It was exactly the type of 11th-hour phone call that, while it might have not qualified as shocking given the medical particulars of the celebrity party involved, could throw many events into pandemonium.
Yet when 11-time grand slam winner Rafael Nadal, a two-time champion at the Mubadala World Tennis Championship, told tournament officials on Christmas night that he could not play in an event set to start two days later, the staff grabbed the fire extinguishers quickly.
"Very trying circumstances," said Greg Sproule, the Middle East managing director for IMG, which organises the tournament.
Within a day, nearly every vestige of Nadal had been removed from the tournament grounds at Zayed Sports City and replaced with images of his energetic Spanish countryman, Nicolas Almagro, who not only accepted his last-ditch invitation, but nearly made off with the first-place prize money.
As they might say in Espana, no problemo.
The collateral damage of losing Nadal was all but forgotten when Almagro, the world No 11, was flown into town as the most stand-up stand-in imaginable. He pushed the No 1 Novak Djokovic to the limit before falling 6-7, 6-3, 6-4 in, arguably, the most entertaining final in the five iterations of the event.
If it was not the best of the bunch, nobody was arguing the point after a theatrical two-hour, 34-minute showdown at the Abu Dhabi International Tennis complex. It salved the wounds of what was otherwise the most challenging of the Abu Dhabi tournaments staged to date from both a presentation and marketing standpoint. The loss of Nadal, battling a stomach virus and a nagging knee issue that has kept him off the competitive courts for six months, was not the only hurdle the event had to overcome.
The British star Andy Murray, the world No 3, lost in a first-round upset on Thursday, perhaps dampening interest among some expatriates. Also, rain was falling as that match began.
The event sold out for Friday and nearly reached ticket capacity on the two other days, but the 5,000-capacity stadium still had visible patches of empty seats all weekend, perhaps influenced by a chill wind that blew on the final two days. The Nadal-Murray exit was a tough double blow to absorb, even with the top-ranked Djokovic playing his way into the finals for the second successive year.
"For sure, but most of our tickets were sold," Sproule said. "Our biggest challenge is getting the people who buy tickets to show up."
After five editions of the exhibition tournament, which annually draws the biggest names in the sport, fans have developed a feel for the stars and top match-ups, Sproule said, so it stands to reason that not having Murray and Nadal at the weekend hurt attendance.
Looking ahead, the event has tentative 2013 play dates set for December 26 to 28, which means players who agree to participate will almost certainly be spending Christmas Day in the UAE capital, perhaps participating in pre-tournament media sessions or publicity outings.
"It's part of the commitment," Sproule said. "It'll be Christmas in Abu Dhabi, and that is how it will be positioned."

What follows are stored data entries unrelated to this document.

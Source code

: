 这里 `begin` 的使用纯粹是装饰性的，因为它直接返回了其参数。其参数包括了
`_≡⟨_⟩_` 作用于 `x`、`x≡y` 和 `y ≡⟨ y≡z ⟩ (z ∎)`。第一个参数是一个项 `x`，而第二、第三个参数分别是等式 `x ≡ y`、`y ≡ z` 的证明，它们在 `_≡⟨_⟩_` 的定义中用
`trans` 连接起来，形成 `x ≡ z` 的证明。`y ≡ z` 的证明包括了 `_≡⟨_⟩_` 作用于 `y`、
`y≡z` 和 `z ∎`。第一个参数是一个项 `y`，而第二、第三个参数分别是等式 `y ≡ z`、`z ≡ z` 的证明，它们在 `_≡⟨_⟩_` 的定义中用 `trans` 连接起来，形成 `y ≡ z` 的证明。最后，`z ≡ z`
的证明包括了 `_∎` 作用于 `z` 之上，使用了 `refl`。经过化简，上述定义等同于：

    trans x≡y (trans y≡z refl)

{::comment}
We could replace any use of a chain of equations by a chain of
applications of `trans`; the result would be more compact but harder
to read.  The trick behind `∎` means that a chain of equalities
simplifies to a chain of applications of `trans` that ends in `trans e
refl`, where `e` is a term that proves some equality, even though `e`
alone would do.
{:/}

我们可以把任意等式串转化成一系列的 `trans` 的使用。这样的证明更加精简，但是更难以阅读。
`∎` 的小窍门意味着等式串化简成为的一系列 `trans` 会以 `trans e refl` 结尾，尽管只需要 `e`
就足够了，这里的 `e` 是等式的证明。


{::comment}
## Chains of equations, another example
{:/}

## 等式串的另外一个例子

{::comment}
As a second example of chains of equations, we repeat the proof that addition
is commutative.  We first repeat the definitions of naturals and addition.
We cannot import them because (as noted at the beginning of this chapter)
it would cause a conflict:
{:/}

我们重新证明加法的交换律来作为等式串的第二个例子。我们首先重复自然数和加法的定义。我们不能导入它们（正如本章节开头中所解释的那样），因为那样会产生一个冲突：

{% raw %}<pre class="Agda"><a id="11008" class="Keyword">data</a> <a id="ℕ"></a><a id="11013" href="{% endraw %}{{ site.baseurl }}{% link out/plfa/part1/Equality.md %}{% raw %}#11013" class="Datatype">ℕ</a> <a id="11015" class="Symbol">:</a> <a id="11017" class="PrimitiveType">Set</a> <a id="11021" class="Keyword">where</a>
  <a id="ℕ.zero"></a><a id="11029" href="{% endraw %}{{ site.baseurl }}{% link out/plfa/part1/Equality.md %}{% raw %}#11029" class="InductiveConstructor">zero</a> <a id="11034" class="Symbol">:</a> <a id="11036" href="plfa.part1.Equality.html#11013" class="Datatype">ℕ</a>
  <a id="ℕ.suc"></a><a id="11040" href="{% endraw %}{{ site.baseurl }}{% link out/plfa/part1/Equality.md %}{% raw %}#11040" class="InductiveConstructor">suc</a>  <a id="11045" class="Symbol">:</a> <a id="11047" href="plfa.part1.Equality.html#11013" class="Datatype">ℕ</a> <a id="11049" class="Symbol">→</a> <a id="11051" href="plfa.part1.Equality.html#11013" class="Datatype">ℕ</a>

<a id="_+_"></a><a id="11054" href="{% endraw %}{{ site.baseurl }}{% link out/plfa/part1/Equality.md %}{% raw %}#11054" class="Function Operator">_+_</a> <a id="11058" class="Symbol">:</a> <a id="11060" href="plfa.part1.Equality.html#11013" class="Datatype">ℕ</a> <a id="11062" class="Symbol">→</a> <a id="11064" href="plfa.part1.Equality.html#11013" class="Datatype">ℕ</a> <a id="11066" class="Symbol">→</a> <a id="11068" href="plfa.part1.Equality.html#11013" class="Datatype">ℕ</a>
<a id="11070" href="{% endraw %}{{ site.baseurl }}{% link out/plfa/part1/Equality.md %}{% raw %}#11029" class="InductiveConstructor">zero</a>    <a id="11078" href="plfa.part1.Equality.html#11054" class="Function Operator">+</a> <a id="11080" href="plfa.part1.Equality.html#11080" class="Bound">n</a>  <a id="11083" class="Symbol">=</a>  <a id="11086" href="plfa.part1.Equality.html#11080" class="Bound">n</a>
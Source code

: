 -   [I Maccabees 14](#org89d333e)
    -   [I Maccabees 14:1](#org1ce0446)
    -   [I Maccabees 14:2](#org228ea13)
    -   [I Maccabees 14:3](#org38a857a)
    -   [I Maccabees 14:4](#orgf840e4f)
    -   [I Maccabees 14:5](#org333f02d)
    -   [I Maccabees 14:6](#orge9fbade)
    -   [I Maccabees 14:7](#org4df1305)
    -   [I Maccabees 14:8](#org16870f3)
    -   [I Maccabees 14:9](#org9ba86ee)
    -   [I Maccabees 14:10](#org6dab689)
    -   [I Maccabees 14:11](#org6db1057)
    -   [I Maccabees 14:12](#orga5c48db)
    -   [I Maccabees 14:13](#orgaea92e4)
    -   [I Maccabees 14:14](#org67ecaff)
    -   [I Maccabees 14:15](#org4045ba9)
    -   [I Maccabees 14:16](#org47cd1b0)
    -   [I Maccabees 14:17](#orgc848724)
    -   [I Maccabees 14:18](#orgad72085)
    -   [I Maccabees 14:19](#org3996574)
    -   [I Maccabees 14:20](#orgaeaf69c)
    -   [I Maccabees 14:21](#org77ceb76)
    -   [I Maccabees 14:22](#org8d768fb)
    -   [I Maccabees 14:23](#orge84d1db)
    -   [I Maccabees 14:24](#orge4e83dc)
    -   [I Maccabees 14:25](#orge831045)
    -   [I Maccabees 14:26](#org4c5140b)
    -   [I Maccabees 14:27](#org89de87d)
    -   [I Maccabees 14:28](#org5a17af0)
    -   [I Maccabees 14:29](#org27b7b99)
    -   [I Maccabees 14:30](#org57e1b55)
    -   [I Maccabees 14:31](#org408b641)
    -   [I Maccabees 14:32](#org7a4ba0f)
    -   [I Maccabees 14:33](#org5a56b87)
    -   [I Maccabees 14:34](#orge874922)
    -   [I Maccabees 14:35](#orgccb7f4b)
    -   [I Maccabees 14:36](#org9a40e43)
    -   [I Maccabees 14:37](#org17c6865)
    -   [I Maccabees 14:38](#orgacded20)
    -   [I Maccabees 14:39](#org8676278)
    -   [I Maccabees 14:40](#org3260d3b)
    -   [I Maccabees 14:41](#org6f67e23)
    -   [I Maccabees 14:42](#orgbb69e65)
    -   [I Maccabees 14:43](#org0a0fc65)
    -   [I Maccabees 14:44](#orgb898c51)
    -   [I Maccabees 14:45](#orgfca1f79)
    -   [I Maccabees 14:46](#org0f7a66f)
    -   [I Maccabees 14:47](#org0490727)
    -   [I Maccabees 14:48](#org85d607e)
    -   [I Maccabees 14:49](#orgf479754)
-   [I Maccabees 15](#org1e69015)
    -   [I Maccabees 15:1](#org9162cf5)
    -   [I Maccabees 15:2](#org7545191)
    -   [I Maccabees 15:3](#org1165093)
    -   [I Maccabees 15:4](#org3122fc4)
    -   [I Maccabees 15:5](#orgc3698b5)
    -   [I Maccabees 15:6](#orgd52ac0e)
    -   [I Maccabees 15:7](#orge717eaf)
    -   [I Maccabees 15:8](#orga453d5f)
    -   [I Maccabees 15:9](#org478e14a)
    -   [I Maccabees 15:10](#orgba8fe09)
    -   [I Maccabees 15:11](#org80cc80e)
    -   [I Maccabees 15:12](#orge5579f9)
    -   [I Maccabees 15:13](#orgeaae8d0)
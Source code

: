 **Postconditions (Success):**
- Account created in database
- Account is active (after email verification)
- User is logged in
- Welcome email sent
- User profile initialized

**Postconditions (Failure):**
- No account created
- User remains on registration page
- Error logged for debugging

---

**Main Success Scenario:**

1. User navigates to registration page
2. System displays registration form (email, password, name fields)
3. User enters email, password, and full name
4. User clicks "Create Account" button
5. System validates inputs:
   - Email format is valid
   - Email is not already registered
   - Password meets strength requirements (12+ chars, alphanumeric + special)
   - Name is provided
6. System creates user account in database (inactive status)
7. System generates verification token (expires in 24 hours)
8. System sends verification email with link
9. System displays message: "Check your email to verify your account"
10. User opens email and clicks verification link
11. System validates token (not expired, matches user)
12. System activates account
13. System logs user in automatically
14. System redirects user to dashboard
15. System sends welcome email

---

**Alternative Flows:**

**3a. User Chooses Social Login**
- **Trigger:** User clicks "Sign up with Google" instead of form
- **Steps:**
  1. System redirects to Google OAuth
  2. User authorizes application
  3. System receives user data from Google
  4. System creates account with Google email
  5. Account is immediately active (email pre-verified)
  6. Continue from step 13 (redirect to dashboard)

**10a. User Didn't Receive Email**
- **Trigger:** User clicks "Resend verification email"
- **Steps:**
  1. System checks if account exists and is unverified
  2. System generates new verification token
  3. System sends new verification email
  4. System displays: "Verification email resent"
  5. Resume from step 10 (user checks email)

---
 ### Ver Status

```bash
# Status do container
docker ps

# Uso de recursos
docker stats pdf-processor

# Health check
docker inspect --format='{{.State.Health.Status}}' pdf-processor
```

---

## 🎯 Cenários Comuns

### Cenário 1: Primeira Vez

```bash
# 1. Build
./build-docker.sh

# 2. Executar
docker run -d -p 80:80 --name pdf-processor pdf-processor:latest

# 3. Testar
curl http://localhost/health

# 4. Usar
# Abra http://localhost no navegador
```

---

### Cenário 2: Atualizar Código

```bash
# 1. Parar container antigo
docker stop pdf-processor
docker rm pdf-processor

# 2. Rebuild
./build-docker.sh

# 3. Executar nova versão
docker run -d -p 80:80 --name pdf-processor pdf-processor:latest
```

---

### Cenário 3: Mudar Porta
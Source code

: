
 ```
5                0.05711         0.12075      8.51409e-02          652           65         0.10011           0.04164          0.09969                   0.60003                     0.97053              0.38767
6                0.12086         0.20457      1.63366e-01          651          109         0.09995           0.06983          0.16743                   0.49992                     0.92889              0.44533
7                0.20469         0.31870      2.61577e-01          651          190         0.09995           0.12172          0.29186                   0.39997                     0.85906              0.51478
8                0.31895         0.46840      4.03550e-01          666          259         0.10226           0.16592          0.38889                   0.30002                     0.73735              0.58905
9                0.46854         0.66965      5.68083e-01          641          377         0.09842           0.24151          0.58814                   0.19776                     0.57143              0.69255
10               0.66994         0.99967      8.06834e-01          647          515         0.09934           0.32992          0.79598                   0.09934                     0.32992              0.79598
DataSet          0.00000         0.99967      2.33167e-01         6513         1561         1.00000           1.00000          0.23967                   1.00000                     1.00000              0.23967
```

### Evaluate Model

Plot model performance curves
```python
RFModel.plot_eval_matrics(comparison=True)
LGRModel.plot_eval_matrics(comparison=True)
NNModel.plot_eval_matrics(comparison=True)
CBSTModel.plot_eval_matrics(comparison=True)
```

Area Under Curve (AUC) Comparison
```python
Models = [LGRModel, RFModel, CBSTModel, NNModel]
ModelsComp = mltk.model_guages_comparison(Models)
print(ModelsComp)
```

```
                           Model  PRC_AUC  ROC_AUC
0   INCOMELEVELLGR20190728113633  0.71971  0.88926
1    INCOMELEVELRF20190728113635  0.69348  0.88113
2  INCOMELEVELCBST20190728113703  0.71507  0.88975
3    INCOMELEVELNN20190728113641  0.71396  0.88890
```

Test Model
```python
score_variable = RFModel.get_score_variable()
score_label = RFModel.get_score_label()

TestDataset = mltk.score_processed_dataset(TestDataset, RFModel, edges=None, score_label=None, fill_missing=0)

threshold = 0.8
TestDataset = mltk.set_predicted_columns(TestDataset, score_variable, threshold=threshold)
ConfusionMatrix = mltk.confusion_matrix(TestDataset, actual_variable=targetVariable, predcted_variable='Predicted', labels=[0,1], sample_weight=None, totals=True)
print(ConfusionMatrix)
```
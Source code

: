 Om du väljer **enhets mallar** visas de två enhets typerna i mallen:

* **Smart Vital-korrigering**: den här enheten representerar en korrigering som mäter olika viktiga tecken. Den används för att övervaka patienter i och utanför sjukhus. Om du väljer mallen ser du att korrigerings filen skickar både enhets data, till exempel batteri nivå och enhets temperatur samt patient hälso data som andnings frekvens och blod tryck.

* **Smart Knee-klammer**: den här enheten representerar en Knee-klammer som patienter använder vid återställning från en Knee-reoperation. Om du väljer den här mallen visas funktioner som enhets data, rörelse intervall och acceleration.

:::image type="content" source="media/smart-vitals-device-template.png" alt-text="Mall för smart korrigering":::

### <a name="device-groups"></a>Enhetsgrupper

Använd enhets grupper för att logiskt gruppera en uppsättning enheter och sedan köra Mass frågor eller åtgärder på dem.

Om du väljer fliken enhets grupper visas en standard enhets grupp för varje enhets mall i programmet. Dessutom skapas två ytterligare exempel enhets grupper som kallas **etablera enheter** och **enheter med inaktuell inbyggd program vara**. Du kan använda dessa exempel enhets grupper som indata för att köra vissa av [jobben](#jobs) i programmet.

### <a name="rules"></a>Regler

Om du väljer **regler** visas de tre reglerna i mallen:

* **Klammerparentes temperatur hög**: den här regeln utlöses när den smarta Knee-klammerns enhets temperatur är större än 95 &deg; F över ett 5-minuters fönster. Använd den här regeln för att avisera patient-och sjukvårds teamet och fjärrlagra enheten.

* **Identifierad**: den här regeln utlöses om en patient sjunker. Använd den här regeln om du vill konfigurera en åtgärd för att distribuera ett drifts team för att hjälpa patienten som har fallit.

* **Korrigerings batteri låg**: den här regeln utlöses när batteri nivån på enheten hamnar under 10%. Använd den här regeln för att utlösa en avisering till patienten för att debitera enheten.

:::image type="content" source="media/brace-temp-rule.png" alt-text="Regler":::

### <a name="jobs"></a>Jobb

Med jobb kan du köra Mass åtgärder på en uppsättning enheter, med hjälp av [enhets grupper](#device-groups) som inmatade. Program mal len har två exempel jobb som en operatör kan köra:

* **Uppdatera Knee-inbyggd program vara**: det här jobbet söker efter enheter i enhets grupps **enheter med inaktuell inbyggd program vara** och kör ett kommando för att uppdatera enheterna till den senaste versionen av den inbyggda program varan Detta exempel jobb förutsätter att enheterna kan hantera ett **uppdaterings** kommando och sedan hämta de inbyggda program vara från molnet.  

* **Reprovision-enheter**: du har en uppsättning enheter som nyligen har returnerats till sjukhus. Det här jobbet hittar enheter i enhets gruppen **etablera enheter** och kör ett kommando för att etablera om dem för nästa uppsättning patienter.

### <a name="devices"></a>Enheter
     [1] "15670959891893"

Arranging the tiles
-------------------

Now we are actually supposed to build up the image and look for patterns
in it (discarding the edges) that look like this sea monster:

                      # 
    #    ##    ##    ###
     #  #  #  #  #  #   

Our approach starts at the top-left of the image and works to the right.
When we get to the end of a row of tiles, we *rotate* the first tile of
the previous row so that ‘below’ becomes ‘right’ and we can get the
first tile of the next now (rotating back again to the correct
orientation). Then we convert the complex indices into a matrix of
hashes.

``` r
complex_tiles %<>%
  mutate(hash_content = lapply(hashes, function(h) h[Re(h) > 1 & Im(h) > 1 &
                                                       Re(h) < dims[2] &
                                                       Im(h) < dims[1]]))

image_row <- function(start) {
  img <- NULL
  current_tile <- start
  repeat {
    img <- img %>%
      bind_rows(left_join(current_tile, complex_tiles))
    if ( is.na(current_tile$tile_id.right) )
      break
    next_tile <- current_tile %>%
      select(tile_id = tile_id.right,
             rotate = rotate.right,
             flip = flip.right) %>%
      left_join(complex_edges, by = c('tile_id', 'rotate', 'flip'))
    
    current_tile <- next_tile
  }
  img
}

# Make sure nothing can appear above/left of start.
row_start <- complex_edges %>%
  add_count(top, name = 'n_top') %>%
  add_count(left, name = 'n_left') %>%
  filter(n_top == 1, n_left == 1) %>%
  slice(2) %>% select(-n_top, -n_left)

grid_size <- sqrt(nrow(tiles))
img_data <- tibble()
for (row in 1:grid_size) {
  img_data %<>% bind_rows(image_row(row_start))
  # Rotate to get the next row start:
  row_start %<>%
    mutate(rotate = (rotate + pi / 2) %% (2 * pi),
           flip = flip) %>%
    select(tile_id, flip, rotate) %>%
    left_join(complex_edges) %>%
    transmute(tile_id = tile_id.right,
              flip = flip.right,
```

Sproule declined to comment on the contract status of Mubadala as the title sponsor, or on the longevity of the event as a whole, but expressed confidence that the financial backing would proceed uninterrupted.
"We have, as organisers, every reason to believe the tournament will continue," he said.
While the current six-man format seems a good fit, Sproule said there could be tweaks coming in the presentation, including finding a way to get Emirati players more involved. Before the Saturday final, two top members of the UAE national team played in a short doubles match alongside Murray and the world No 9 Tomas Berdych and it was well received by the fans who turned up early to watch.
"We dipped our toe in the water," he said. "Showcasing some of the best Emirati tennis talent looked good, and it felt good. We think it's important to embrace and grow with the Emirati players. That's really the DNA of the event."